3’-biotinylated DNA Probe Barcode 25mer + C + 3spacer
　CCAGACTCACAGCCGCGCTAGTATCCAAG-(Biotin)　（配列番号20）

Ｃ．プルダウン用DNA/RNAプローブの調製
　0.2 ml チューブに、2 μLの5×Hybridization Buffer（100 mM HEPES pH 7.8, 400 mM KCl, 100 mM NaCl）、1 μLのビオチン化DNAバーコードプローブ（100 μM）、120 pmolのRNAプローブを加え、超純水により10 μLに調製した。得られたプローブ液をサーマルサイクラーにて95℃で5分間熱処理し、その後、-0.1℃/秒にて 4℃ まで冷却し、10分間静置することにより、プルダウン用DNA/RNAプローブを得た。

＜５－２．プルダウンアッセイ＞
　以下の手順により、プルダウン用DNA/RNAプローブを磁気ビーズに固定化した。Streptavidin Mag Sepharose（GE Healthcare）を 1.5 ml チューブに 50 μL分注した。磁気ラックにチューブを設置して上清を取り除いた後、500 μLのBinding Buffer（20 mM HEPES pH 7.8, 80 mM KCl, 20 mM NaCl, 10% glycerol, 2 mM DTT, 0.2 μg/μL BSA）を加え、転倒混和した。磁気ラックにチューブを設置して上清を取り除き、500 μLのBinding Bufferと、上記５－１で調製されたプルダウン用DNA/RNAプローブを10 μL加え、4℃ で 3 時間、チューブローテーターで撹拌した。その後、磁気ラックにチューブを設置して上清を取り除き、600 μLのBinding Bufferによる洗浄を2回行った。

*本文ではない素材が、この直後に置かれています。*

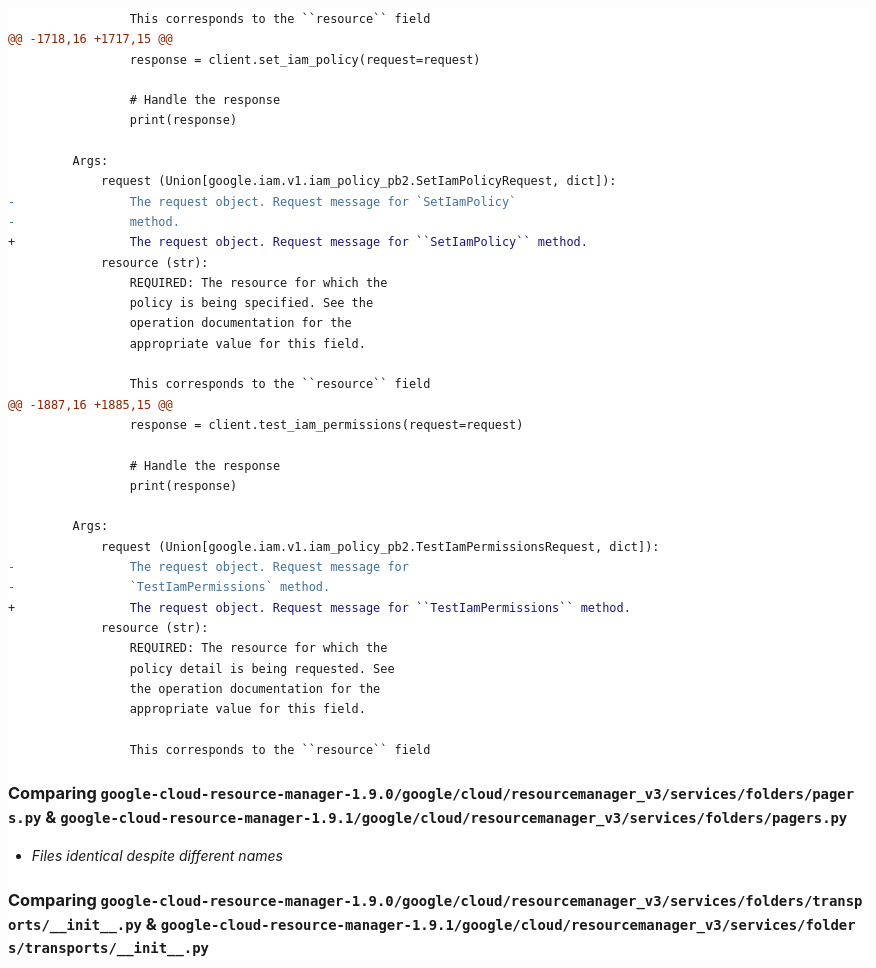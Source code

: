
 ```diff
                 This corresponds to the ``resource`` field
@@ -1718,16 +1717,15 @@
                 response = client.set_iam_policy(request=request)
 
                 # Handle the response
                 print(response)
 
         Args:
             request (Union[google.iam.v1.iam_policy_pb2.SetIamPolicyRequest, dict]):
-                The request object. Request message for `SetIamPolicy`
-                method.
+                The request object. Request message for ``SetIamPolicy`` method.
             resource (str):
                 REQUIRED: The resource for which the
                 policy is being specified. See the
                 operation documentation for the
                 appropriate value for this field.
 
                 This corresponds to the ``resource`` field
@@ -1887,16 +1885,15 @@
                 response = client.test_iam_permissions(request=request)
 
                 # Handle the response
                 print(response)
 
         Args:
             request (Union[google.iam.v1.iam_policy_pb2.TestIamPermissionsRequest, dict]):
-                The request object. Request message for
-                `TestIamPermissions` method.
+                The request object. Request message for ``TestIamPermissions`` method.
             resource (str):
                 REQUIRED: The resource for which the
                 policy detail is being requested. See
                 the operation documentation for the
                 appropriate value for this field.
 
                 This corresponds to the ``resource`` field
```

### Comparing `google-cloud-resource-manager-1.9.0/google/cloud/resourcemanager_v3/services/folders/pagers.py` & `google-cloud-resource-manager-1.9.1/google/cloud/resourcemanager_v3/services/folders/pagers.py`

 * *Files identical despite different names*

### Comparing `google-cloud-resource-manager-1.9.0/google/cloud/resourcemanager_v3/services/folders/transports/__init__.py` & `google-cloud-resource-manager-1.9.1/google/cloud/resourcemanager_v3/services/folders/transports/__init__.py`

　得られた磁気ビーズに600 μLのBinding Bufferと2 μLのRNase inhibitor Murine（NEB、40 U/ml）を加え、さらに200 μLのHEK293FT細胞溶解液（1100 μg/μL）を加えた。4℃で12 時間、チューブローテーターで撹拌した後、磁気ラックにチューブを設置して上清を取り除いた。900 μLのBinding Bufferによる洗浄を4回行った。最後に、20 μLの5×Sample Buffer 2（ProteinSimple）を加え、95℃で5分間加熱した後、室温で10分間静置した。ビーズをスピンダウンし、サンプルを回収した。

　回収したサンプルを0.1×Sample Buffer 2（ProteinSimple）で5倍に希釈した後、5×fluorescent master mix と 1:4 の比率で混合した。その後、3秒間ボルテックスし、95℃で5分間加熱した。Antibody Diluent 2（ProteinSimple）にて1:20希釈したウサギ抗eIF3b抗体（Bethyl）を用いて、標準プロトコルのWes（ProteinSimple）により、DNA/RNAプローブ－磁気ビーズによりプルダウンされたeIF3複合体を検出した。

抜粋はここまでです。